What's more, with fewer children to care for, families could afford to save more, helping to fund the infrastructure investment the region needed so badly to raise productivity to the next level.
The result was an explosion in Asia's economic growth. According to the Asian Development Bank, during the 1980s demographic factors alone added 2.5 percentage points to Thailand's annual per capita growth rate, and around 2 percentage points to China's and South Korea's.
But the trend cannot last. With people who entered the labour force in the 1970s now nearing retirement age, the UN population division warns that in Hong Kong, Singapore, South Korea and China the number of workers will soon begin to fall relative to their dependents.
To some economists, that decline spells disaster. Among them is Nobel laureate Edmund Phelps, who in 2007 warned that: "Demographics are a negative force that will weigh very heavily on China."
The pessimists fear the burden of supporting armies of retirees, many without adequate pensions, will depress savings rates and crush economic growth.
Not everyone is so worried. Gareth Leather at independent research house Capital Economics points out that there is plenty Asian governments can do to counter the effects of adverse demographic headwinds.
Most obviously they can raise their retirement age, as Germany has recently done, and provide incentives to people who keep on working. That could make an especially big difference in China where the official retirement age is just 60 for men and a relatively youthful 55 for women.
China will also benefit from continued migration into its cities from the countryside. With more than 35% of the workforce employed in agriculture, compared with less than 10% in South Korea, there are many productivity gains still to be made from rural-urban population movement.
Governments could also encourage more women to work. Even in cosmopolitan Hong Kong, the female labour force participation rate is a lowly 50%, according to World Bank figures, modest compared with rates of 60% in Europe.
Then there is immigration. Hong Kong's government has long counted on net immigration at a rate of around 30,000 a year to maintain the city's workforce.
That might not sound like a lot for a territory with a population of seven million. But compared with an average rate over the last five years of less than 2,000 a year it would be a massive increase.
Given that feelings are already running high over the number of mainlanders visiting, and giving birth in the city, it is perhaps not surprising that the government has recently begun to scale back its immigration targets.
Singapore, too, has found that immigration causes tensions. After a rapid immigrant-driven increase in population led to a political backlash among locals, Singapore has slowed the influx, making it more difficult to hire foreign workers.
That leaves just the traditional way to increase the size of the future labour force.

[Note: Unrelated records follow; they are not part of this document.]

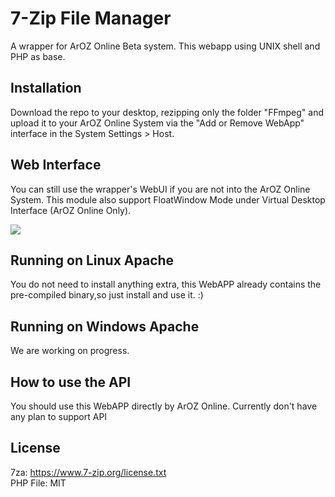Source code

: # 7-Zip File Manager
A wrapper for ArOZ Online Beta system. This webapp using UNIX shell and PHP as base.

## Installation
Download the repo to your desktop, rezipping only the folder "FFmpeg" and upload it to your ArOZ Online System via the "Add or Remove WebApp" interface in the System Settings > Host.

## Web Interface
You can still use the wrapper's WebUI if you are not into the ArOZ Online System. This module also support FloatWindow Mode under Virtual Desktop Interface (ArOZ Online Only).

<img src="https://dl.alanyeung.co/7zdemo.png">

## Running on Linux Apache
You do not need to install anything extra, this WebAPP already contains the pre-compiled binary,so just install and use it. :)

## Running on Windows Apache
We are working on progress.

## How to use the API
You should use this WebAPP directly by ArOZ Online. Currently don't have any plan to support API

## License
7za: https://www.7-zip.org/license.txt <br>
PHP File: MIT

Worried by one of the lowest fertility rates in the world, Singapore's government has long tried to rouse its citizens to procreate more.
Hong Kong's fertility rate is even lower. Yet any official campaign to encourage people to have more babies is likely to fail dismally.
The reason is simple. While many local families would like to have a second, or even a first, baby, sky-high property prices mean they cannot afford to move to a home large enough to accommodate another family member.
So if Hong Kong's government really wants to put in place a workable population plan, it will first have to abandon its high land price policy and break up the cartel which controls the property market.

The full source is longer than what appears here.